When a distributed software system grows bigger and bigger, one will end up with a big amount of various components which all need to scale independently. In order to achieve these components working smooth together, it is necessary to figure out at which time a component needs to be scaled, to avoid having one component as a bottleneck.
This blog post focuses on the possibility to test the behaviour of a large scale system under extreme load in order to discover vulnerabilities. Therefore I will provide an overview of scalability testing and a more specific variant, which has already proven itself as a successful testing variant for such systems, called Chaos Engineering.
Scalability testing is a testing method that is assigned to non-functional testing, which means it checks non-functional aspects of a system, like performance, reliability or usability.
The main aspect behind testing scalability is to measure an application’s performance based on its ability to perform up – and downscaling during different amount of load. 

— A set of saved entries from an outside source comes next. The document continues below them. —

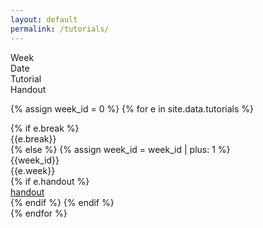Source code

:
 ```yaml
---
layout: default
permalink: /tutorials/
---
```


<div class="week hrow">
    <div class="week_id">Week</div>
    <div class="date">Date</div>
	<div class="topic">Tutorial</div>
    <div class="notes">Handout</div>
</div>

{% assign week_id = 0 %}
{% for e in site.data.tutorials %}
<div class="week {% cycle "odd", "even" %}">
    {% if e.break %}
    <div class="week_id"></div>
    <div class="date"></div>
	<div class="topic">{{e.break}}</div>
    {% else %}
    {% assign week_id = week_id | plus: 1 %}
    <div class="week_id">{{week_id}}</div>
    <div class="date"></div>
	<div class="topic">{{e.week}}</div>
    {% if e.handout %}
    <div class="notes"><a href="{{e.handout}}">handout</a></div>
    {% endif %}
    {% endif %}
</div>
{% endfor %}

<script type="text/javascript">
   make_schedule({{site.data.settings.first}},7,0);
</script>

Scalability Testing vs Load Testing
The term “Load Testing” might be better known for some people. Performing load tests on an application means, that the entire system is tested under maximum load, to figure out the point at that the application is not usable anymore. 

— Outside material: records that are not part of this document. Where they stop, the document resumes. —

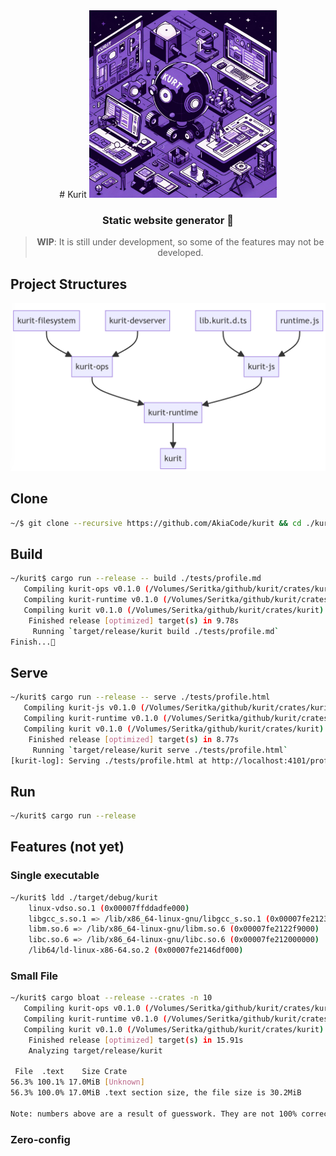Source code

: <div align="center">
# Kurit
<img src="./assets/logo.png" width="300"/>
<h3>Static website generator 🚀</h3>

> **WIP**: It is still under development, so some of the features may not be developed.
</div>

## Project Structures
  <img src="./assets/mermaid-chart.png" width="530"/>


## Clone
```sh
~/$ git clone --recursive https://github.com/AkiaCode/kurit && cd ./kurit
```

## Build
```sh
~/kurit$ cargo run --release -- build ./tests/profile.md
   Compiling kurit-ops v0.1.0 (/Volumes/Seritka/github/kurit/crates/kurit-ops)
   Compiling kurit-runtime v0.1.0 (/Volumes/Seritka/github/kurit/crates/kurit-runtime)
   Compiling kurit v0.1.0 (/Volumes/Seritka/github/kurit/crates/kurit)
    Finished release [optimized] target(s) in 9.78s
     Running `target/release/kurit build ./tests/profile.md`
Finish...🚀
```

## Serve
```sh
~/kurit$ cargo run --release -- serve ./tests/profile.html
   Compiling kurit-js v0.1.0 (/Volumes/Seritka/github/kurit/crates/kurit-js)
   Compiling kurit-runtime v0.1.0 (/Volumes/Seritka/github/kurit/crates/kurit-runtime)
   Compiling kurit v0.1.0 (/Volumes/Seritka/github/kurit/crates/kurit)
    Finished release [optimized] target(s) in 8.77s
     Running `target/release/kurit serve ./tests/profile.html`
[kurit-log]: Serving ./tests/profile.html at http://localhost:4101/profile.html
```

## Run
```sh
~/kurit$ cargo run --release
```
## Features (not yet)

### Single executable
```sh
~/kurit$ ldd ./target/debug/kurit
	linux-vdso.so.1 (0x00007ffddadfe000)
	libgcc_s.so.1 => /lib/x86_64-linux-gnu/libgcc_s.so.1 (0x00007fe2123e0000)
	libm.so.6 => /lib/x86_64-linux-gnu/libm.so.6 (0x00007fe2122f9000)
	libc.so.6 => /lib/x86_64-linux-gnu/libc.so.6 (0x00007fe212000000)
	/lib64/ld-linux-x86-64.so.2 (0x00007fe2146df000)
```

### Small File
```sh
~/kurit$ cargo bloat --release --crates -n 10
   Compiling kurit-ops v0.1.0 (/Volumes/Seritka/github/kurit/crates/kurit-ops)
   Compiling kurit-runtime v0.1.0 (/Volumes/Seritka/github/kurit/crates/kurit-runtime)
   Compiling kurit v0.1.0 (/Volumes/Seritka/github/kurit/crates/kurit)
    Finished release [optimized] target(s) in 15.91s
    Analyzing target/release/kurit

 File  .text    Size Crate
56.3% 100.1% 17.0MiB [Unknown]
56.3% 100.0% 17.0MiB .text section size, the file size is 30.2MiB

Note: numbers above are a result of guesswork. They are not 100% correct and never will be.
```

### Zero-config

This point indicates how much load the application can just about handle before the response times become too long or the system even crashes.

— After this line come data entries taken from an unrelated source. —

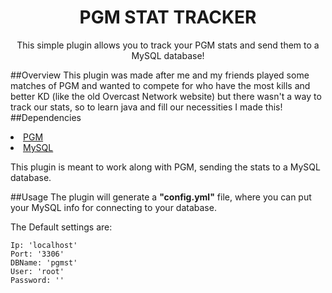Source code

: <h1 align=center>PGM STAT TRACKER</h1>
<p align=center>This simple plugin allows you to track your PGM stats and send them to a MySQL database!</p>

##Overview
This plugin was made after me and my friends played some matches of PGM and wanted to compete for who have the most kills and better KD (like the old Overcast Network website) but there wasn't a way to track our stats, so to learn java and fill our necessities I made this!
##Dependencies
<li><a href=https://github.com/PGMDev/PGM>PGM</a></li>
<li><a href=https://www.mysql.com>MySQL</a></li>

This plugin is meant to work along with PGM, sending the stats to a MySQL database.

##Usage
The plugin will generate a **"config.yml"** file, where you can put your MySQL info for connecting to your database.

The Default settings are:
```
Ip: 'localhost'
Port: '3306'
DBName: 'pgmst'
User: 'root'
Password: ''
```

So what’s the difference to Scalability Testing?
When testing for scale, unlike load tests, now the minimum and maximum load for all levels of a system is measured, which includes software, hardware and database levels.
When there is more traffic, the system should scale up the specific layer in order to prevent large response times. The goal of scalability testing is to ensure that the application performs these scaling functions correctly. Measuring performance always means defining metrics or parameters to be able to produce results which can be compared later on. 
These parameters can be different, depending on the type of the application. For example in a web frontend application one would most likely measure the number of users or the network usage, while when testing a web server, the amount of processed requests is more important.
As you might have seen, testing in general is closely linked to another topic when dealing with large scale systems, which is monitoring.
You can get a good introduction into this topic by reading this blog post: https://blog.mi.hdm-stuttgart.de/index.php/2019/02/26/end-to-end-monitoring-of-modern-cloud-applications/.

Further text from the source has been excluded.